**Task brief**:
Please keep to the lines below from the one with "Conditional | Platform" through the one with "### Pipeline Features", and restate them word for word, ends included.

**Extracted information**:
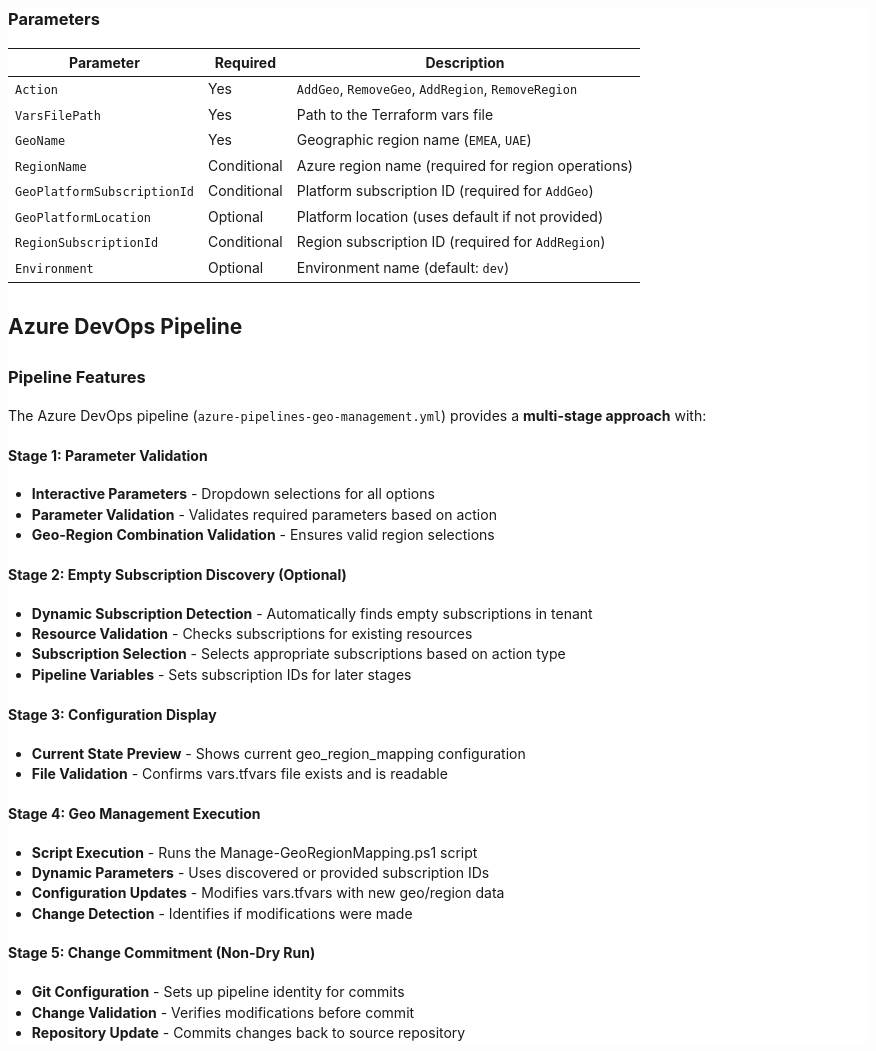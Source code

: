 ### Parameters

| Parameter | Required | Description |
|-----------|----------|-------------|
| `Action` | Yes | `AddGeo`, `RemoveGeo`, `AddRegion`, `RemoveRegion` |
| `VarsFilePath` | Yes | Path to the Terraform vars file |
| `GeoName` | Yes | Geographic region name (`EMEA`, `UAE`) |
| `RegionName` | Conditional | Azure region name (required for region operations) |
| `GeoPlatformSubscriptionId` | Conditional | Platform subscription ID (required for `AddGeo`) |
| `GeoPlatformLocation` | Optional | Platform location (uses default if not provided) |
| `RegionSubscriptionId` | Conditional | Region subscription ID (required for `AddRegion`) |
| `Environment` | Optional | Environment name (default: `dev`) |

## Azure DevOps Pipeline

### Pipeline Features

The Azure DevOps pipeline (`azure-pipelines-geo-management.yml`) provides a **multi-stage approach** with:

#### Stage 1: Parameter Validation
- **Interactive Parameters** - Dropdown selections for all options
- **Parameter Validation** - Validates required parameters based on action
- **Geo-Region Combination Validation** - Ensures valid region selections

#### Stage 2: Empty Subscription Discovery (Optional)
- **Dynamic Subscription Detection** - Automatically finds empty subscriptions in tenant
- **Resource Validation** - Checks subscriptions for existing resources
- **Subscription Selection** - Selects appropriate subscriptions based on action type
- **Pipeline Variables** - Sets subscription IDs for later stages

#### Stage 3: Configuration Display
- **Current State Preview** - Shows current geo_region_mapping configuration
- **File Validation** - Confirms vars.tfvars file exists and is readable

#### Stage 4: Geo Management Execution
- **Script Execution** - Runs the Manage-GeoRegionMapping.ps1 script
- **Dynamic Parameters** - Uses discovered or provided subscription IDs
- **Configuration Updates** - Modifies vars.tfvars with new geo/region data
- **Change Detection** - Identifies if modifications were made

#### Stage 5: Change Commitment (Non-Dry Run)
- **Git Configuration** - Sets up pipeline identity for commits
- **Change Validation** - Verifies modifications before commit
- **Repository Update** - Commits changes back to source repository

**Solution below**:
| `GeoPlatformSubscriptionId` | Conditional | Platform subscription ID (required for `AddGeo`) |
| `GeoPlatformLocation` | Optional | Platform location (uses default if not provided) |
| `RegionSubscriptionId` | Conditional | Region subscription ID (required for `AddRegion`) |
| `Environment` | Optional | Environment name (default: `dev`) |

## Azure DevOps Pipeline

### Pipeline Features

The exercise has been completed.